提交 198e2f18 编写于 作者: A akpm@osdl.org 提交者: Linus Torvalds

[PATCH] scheduler cache-hot-autodetect

)

From: Ingo Molnar <mingo@elte.hu>

This is the latest version of the scheduler cache-hot-auto-tune patch.

The first problem was that detection time scaled with O(N^2), which is
unacceptable on larger SMP and NUMA systems. To solve this:

- I've added a 'domain distance' function, which is used to cache
  measurement results. Each distance is only measured once. This means
  that e.g. on NUMA distances of 0, 1 and 2 might be measured, on HT
  distances 0 and 1, and on SMP distance 0 is measured. The code walks
  the domain tree to determine the distance, so it automatically follows
  whatever hierarchy an architecture sets up. This cuts down on the boot
  time significantly and removes the O(N^2) limit. The only assumption
  is that migration costs can be expressed as a function of domain
  distance - this covers the overwhelming majority of existing systems,
  and is a good guess even for more assymetric systems.

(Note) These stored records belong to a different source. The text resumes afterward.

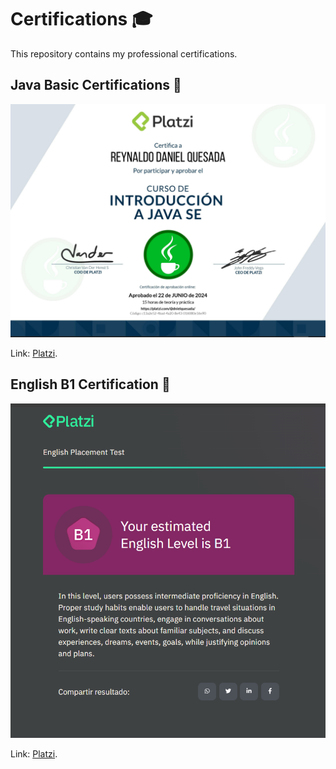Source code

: # Certifications 🎓

This repository contains my professional certifications.

## Java Basic Certifications 🏅

![Java Basic Certifications](basic-java-certification.png)

Link: [Platzi](https://platzi.com/r/dnielquesada/).


## English B1 Certification 🏅

![English B1 Certification](english-certification.png)

Link: [Platzi](https://platzi.com/r/dnielquesada/).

  [ People hacking systems that have assymetries that break this
    assumption (e.g. different CPU speeds) should experiment a bit with
    the cpu_distance() function. Adding a ->migration_distance factor to
    the domain structure would be one possible solution - but lets first
    see the problem systems, if they exist at all. Lets not overdesign. ]

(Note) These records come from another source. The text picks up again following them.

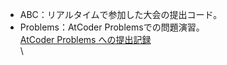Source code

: - ABC：リアルタイムで参加した大会の提出コード。
- Problems：AtCoder Problemsでの問題演習。
\
[AtCoder Problems への提出記録](https://kenkoooo.com/atcoder/#/user/shokohs?userPageTab=Submissions)\
\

Another problem was that only a single cache-size was used for measuring
the cost of migration, and most architectures didnt set that variable
up. Furthermore, a single cache-size does not fit NUMA hierarchies with
L3 caches and does not fit HT setups, where different CPUs will often
have different 'effective cache sizes'. To solve this problem:

- Instead of relying on a single cache-size provided by the platform and
  sticking to it, the code now auto-detects the 'effective migration
  cost' between two measured CPUs, via iterating through a wide range of
  cachesizes. The code searches for the maximum migration cost, which
  occurs when the working set of the test-workload falls just below the
  'effective cache size'. I.e. real-life optimized search is done for
  the maximum migration cost, between two real CPUs.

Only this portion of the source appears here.